[[ Records for processing, beginning ]]

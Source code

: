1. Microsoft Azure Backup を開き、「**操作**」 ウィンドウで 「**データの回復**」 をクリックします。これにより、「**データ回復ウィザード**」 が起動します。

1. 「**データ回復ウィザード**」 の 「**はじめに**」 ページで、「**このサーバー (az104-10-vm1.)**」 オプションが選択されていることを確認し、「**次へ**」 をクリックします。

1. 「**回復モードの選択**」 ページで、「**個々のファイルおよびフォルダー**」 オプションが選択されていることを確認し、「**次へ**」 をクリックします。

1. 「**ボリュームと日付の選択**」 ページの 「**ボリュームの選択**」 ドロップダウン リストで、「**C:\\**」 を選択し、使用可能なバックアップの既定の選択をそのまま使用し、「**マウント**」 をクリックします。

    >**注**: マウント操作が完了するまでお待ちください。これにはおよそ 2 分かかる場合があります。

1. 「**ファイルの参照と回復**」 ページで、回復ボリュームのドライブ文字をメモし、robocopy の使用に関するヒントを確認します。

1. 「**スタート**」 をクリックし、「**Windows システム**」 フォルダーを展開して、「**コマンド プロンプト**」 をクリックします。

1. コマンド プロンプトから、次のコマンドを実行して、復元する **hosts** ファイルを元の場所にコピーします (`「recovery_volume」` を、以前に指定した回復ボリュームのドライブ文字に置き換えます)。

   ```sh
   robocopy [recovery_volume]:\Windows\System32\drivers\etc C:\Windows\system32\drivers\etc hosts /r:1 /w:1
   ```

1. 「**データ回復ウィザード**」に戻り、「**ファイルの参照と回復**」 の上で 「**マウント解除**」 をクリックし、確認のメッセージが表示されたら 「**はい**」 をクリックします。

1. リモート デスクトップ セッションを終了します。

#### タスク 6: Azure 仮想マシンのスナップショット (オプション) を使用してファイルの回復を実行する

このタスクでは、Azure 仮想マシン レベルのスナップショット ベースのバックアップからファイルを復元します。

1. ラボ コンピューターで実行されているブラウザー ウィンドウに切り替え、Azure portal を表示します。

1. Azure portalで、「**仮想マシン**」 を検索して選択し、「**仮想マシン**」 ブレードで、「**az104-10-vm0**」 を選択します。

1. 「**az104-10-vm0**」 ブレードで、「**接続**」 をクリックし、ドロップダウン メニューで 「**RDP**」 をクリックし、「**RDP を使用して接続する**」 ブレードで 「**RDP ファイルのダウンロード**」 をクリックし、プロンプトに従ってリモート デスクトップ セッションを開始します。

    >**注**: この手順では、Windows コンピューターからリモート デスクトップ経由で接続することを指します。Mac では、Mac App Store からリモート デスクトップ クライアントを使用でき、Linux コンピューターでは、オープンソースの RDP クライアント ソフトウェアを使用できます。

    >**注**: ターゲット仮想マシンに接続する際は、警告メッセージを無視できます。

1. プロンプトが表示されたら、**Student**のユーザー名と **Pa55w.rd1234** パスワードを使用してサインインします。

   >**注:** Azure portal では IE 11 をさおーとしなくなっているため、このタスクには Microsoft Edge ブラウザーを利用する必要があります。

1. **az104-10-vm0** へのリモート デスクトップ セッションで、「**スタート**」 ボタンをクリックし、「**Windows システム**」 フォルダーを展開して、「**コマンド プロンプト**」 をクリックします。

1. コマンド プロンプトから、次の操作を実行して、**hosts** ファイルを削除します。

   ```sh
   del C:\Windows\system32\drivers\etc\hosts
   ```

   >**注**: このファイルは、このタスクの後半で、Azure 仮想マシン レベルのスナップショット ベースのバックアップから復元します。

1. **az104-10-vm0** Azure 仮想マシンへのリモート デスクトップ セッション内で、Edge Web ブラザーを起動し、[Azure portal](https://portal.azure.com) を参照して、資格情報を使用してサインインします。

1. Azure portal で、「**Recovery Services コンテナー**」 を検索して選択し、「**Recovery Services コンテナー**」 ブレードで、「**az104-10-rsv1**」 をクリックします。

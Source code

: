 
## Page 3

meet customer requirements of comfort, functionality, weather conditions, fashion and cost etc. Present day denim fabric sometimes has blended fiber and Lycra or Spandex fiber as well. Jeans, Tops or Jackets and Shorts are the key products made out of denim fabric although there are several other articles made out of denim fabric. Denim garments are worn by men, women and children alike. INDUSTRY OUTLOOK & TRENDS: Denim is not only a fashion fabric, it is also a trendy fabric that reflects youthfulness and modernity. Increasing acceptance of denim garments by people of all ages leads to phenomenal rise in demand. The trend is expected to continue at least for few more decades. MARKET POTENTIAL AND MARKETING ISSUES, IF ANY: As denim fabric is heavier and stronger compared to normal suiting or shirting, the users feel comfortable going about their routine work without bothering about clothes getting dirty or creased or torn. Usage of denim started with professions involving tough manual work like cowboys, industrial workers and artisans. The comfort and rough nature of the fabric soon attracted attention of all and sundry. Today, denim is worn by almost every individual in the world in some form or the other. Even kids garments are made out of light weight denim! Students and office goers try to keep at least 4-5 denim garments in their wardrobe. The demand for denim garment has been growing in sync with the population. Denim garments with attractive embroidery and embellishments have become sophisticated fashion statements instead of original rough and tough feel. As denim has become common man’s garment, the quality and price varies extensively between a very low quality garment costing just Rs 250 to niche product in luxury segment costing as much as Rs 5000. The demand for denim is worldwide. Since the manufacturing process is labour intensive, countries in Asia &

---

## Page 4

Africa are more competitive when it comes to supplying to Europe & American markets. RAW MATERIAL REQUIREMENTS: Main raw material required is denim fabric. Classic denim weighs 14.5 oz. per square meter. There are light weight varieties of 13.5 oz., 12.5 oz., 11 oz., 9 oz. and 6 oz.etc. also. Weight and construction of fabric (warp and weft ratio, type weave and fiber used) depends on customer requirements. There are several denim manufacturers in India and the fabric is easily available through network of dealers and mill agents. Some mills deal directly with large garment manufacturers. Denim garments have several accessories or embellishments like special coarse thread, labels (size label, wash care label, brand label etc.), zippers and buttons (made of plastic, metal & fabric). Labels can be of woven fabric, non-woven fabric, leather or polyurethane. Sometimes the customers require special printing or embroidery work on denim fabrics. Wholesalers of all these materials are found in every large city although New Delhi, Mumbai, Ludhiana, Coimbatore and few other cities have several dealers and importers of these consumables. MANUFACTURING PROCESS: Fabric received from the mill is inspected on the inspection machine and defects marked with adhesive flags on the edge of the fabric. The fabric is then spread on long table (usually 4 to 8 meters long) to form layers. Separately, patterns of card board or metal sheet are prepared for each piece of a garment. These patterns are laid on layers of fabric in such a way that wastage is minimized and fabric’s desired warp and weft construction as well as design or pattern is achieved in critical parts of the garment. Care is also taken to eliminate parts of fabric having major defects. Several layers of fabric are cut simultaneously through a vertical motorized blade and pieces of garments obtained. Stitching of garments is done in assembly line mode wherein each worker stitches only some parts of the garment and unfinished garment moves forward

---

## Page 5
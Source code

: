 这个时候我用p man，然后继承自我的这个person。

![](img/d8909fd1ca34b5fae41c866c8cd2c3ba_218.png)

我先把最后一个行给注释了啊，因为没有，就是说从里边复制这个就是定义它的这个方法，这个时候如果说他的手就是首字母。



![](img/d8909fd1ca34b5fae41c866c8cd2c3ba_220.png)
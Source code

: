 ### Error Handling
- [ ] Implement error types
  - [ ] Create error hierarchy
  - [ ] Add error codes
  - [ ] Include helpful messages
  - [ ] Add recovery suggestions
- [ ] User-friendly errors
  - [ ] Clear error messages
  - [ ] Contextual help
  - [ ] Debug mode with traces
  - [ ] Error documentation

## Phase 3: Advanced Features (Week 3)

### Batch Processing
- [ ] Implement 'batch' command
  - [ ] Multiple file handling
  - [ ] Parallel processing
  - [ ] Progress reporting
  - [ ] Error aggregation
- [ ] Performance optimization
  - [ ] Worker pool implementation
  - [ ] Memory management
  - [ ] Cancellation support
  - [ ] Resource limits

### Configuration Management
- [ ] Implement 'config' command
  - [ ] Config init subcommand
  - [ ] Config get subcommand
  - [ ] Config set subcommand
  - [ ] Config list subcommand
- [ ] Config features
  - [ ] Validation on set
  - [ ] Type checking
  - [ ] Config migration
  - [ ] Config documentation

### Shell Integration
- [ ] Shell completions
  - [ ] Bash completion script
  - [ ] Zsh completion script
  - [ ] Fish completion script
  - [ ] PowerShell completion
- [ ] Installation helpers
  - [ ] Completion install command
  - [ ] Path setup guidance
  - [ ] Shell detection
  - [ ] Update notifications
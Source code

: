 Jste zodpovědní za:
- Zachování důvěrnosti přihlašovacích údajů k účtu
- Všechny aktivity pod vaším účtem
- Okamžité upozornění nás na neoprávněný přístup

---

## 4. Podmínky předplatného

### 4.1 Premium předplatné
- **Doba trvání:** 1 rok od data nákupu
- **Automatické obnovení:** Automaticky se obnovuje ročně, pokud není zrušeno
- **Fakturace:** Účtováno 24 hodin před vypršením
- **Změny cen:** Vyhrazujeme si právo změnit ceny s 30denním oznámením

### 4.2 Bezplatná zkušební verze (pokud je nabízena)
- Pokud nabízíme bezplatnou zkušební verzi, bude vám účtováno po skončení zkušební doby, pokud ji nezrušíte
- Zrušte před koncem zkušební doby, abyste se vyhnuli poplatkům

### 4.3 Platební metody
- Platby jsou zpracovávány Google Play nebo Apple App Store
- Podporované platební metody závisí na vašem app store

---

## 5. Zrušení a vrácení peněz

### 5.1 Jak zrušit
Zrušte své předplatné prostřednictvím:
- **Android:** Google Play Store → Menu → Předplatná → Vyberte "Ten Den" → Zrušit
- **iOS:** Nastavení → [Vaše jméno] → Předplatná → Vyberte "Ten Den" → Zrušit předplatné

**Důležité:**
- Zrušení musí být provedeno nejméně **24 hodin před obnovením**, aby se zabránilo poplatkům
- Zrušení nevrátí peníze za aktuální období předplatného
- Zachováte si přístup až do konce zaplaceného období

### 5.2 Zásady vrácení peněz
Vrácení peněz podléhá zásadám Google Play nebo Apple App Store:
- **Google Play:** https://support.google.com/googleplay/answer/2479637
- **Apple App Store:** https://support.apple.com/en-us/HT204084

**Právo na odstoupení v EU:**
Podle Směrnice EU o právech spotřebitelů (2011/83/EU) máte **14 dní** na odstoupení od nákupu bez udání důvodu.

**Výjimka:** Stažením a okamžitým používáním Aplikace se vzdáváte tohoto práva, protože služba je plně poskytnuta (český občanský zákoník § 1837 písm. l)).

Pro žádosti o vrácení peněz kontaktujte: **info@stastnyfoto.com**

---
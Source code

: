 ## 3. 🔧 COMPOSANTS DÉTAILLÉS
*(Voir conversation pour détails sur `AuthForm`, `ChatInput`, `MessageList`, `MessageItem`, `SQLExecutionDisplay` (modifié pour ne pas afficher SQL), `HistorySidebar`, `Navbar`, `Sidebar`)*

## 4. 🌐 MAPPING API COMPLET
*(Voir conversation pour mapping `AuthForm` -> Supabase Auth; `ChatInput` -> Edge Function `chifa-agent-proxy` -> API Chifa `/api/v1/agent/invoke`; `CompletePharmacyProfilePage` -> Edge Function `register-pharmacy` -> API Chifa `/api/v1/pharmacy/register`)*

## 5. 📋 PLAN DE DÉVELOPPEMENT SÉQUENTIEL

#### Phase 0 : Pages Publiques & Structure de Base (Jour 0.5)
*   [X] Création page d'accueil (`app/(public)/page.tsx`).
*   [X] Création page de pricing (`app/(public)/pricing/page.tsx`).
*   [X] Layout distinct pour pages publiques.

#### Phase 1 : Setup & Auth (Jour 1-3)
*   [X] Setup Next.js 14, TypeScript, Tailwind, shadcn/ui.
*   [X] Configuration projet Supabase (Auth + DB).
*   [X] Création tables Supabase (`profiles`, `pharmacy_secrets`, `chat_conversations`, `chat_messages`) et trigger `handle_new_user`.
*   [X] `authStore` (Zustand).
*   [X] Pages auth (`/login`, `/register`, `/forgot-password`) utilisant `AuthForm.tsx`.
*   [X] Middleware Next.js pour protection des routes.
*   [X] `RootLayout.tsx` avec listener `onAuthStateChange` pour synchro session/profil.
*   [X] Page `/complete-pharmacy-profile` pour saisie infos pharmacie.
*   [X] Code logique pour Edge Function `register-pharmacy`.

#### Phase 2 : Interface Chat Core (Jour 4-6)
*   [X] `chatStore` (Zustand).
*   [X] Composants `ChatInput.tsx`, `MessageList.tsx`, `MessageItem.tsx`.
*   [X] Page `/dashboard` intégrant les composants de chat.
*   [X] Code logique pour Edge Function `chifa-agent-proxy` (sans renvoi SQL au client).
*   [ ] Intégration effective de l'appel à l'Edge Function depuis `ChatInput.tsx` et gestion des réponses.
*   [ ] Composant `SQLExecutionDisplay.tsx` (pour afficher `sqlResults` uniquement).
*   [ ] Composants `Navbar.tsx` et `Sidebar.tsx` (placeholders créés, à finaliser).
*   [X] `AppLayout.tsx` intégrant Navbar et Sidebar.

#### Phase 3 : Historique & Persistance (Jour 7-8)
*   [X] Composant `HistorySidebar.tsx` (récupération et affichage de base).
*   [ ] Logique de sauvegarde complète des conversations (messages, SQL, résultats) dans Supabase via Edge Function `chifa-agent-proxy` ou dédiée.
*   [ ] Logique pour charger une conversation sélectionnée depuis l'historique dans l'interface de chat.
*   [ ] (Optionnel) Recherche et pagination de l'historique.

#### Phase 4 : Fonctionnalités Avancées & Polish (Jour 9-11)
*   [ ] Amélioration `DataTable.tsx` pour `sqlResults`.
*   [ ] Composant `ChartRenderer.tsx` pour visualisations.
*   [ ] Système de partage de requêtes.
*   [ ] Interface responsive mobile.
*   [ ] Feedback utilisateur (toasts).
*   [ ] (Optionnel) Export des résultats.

[[ Records for processing, end ]]

Your instructions
Set down, exactly as they stand above, the lines starting with the line with "conversation pour détails" and going on through the line with "pour synchro session/profil.", and no others.

Result below
*(Voir conversation pour détails sur `AuthForm`, `ChatInput`, `MessageList`, `MessageItem`, `SQLExecutionDisplay` (modifié pour ne pas afficher SQL), `HistorySidebar`, `Navbar`, `Sidebar`)*

## 4. 🌐 MAPPING API COMPLET
*(Voir conversation pour mapping `AuthForm` -> Supabase Auth; `ChatInput` -> Edge Function `chifa-agent-proxy` -> API Chifa `/api/v1/agent/invoke`; `CompletePharmacyProfilePage` -> Edge Function `register-pharmacy` -> API Chifa `/api/v1/pharmacy/register`)*

## 5. 📋 PLAN DE DÉVELOPPEMENT SÉQUENTIEL

#### Phase 0 : Pages Publiques & Structure de Base (Jour 0.5)
*   [X] Création page d'accueil (`app/(public)/page.tsx`).
*   [X] Création page de pricing (`app/(public)/pricing/page.tsx`).
*   [X] Layout distinct pour pages publiques.

#### Phase 1 : Setup & Auth (Jour 1-3)
*   [X] Setup Next.js 14, TypeScript, Tailwind, shadcn/ui.
*   [X] Configuration projet Supabase (Auth + DB).
*   [X] Création tables Supabase (`profiles`, `pharmacy_secrets`, `chat_conversations`, `chat_messages`) et trigger `handle_new_user`.
*   [X] `authStore` (Zustand).
*   [X] Pages auth (`/login`, `/register`, `/forgot-password`) utilisant `AuthForm.tsx`.
*   [X] Middleware Next.js pour protection des routes.
*   [X] `RootLayout.tsx` avec listener `onAuthStateChange` pour synchro session/profil.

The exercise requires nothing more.